It is telling that, despite the constant regulatory change we all face, firms are still being fined for what should be the basics of our industry: know your customer, suitability, and complaints handling.
When fully implemented, the SMCR should achieve many of the same objectives of a new duty.
The FCA views the SMCR as a key tool in driving culture and governance improvements, driving better outcomes for consumers and placing obligations on both individuals and firms.
For individuals, the conduct rules set out minimum standards of behaviour, including paying due regard to the interests of consumers and treating them fairly.
Of utmost importance is the need for firms to ensure SMCR is effectively implemented and then maintained.
It must not become another new initiative which is rolled out with great fanfare but then quietly left to go out of date by firms and their supervisors.
One of the overarching messages of the FCA’s 2018/19 business plan was that it has finite resources, particularly in light of Brexit, and therefore needs to provide protection to those consumers who need it the most.

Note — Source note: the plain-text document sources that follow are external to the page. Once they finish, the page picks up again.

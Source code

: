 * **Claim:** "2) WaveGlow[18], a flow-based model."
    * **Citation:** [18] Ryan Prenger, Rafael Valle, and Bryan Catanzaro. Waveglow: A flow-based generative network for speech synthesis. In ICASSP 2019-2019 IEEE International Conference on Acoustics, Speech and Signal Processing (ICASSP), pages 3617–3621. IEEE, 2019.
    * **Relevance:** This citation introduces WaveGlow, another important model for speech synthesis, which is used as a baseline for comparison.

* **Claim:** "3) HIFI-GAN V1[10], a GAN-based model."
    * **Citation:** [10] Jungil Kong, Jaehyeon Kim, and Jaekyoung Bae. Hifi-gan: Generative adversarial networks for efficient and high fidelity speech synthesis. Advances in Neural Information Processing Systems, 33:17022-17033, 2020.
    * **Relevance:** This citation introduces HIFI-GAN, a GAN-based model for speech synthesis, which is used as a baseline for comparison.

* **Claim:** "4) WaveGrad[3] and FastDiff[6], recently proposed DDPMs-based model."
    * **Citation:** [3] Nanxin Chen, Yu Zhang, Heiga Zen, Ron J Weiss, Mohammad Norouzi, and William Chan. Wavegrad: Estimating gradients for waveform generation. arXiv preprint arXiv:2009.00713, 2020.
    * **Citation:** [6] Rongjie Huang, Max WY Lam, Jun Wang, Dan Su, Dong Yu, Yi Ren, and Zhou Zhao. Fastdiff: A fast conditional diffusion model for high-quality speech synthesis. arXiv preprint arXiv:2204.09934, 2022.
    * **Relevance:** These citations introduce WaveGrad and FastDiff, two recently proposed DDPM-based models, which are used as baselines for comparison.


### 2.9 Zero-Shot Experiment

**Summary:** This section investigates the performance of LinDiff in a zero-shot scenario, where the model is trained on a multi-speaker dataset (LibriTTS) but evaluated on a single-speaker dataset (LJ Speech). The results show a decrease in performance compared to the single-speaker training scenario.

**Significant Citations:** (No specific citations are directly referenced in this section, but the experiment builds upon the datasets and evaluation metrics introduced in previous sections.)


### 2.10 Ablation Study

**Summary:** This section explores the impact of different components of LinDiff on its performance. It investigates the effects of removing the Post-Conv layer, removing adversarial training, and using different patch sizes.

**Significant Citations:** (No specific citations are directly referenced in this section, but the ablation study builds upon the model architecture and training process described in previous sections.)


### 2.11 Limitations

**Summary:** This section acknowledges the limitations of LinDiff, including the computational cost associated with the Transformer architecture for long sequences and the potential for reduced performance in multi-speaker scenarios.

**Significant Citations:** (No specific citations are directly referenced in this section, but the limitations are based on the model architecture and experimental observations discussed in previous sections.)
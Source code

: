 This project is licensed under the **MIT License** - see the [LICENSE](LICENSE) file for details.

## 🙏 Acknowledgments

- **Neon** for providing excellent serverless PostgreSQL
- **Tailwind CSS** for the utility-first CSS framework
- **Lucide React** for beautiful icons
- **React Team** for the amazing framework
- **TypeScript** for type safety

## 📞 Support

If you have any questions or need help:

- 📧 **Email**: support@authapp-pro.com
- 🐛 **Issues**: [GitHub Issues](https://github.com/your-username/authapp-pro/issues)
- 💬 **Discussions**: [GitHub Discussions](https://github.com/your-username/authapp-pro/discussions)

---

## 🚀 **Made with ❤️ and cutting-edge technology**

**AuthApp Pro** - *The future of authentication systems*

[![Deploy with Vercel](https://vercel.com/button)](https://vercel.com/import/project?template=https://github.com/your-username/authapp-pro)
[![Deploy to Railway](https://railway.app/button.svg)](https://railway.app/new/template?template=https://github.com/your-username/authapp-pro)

In our view, rather than introduce a new duty, it should prioritise interventions where it finds business practices that are exacerbating customer fairness issues, and where vulnerable customers are not being treated with appropriate levels of professionalism.
The introduction of any additional rules, guidance or duty on firms would risk introducing additional complexity and confusion into the regulatory regime, something the FCA has been working to tackle in recent times.
While there is much that FCA needs to do to improve itself, improvements in market stability and consumer protection must start with firms.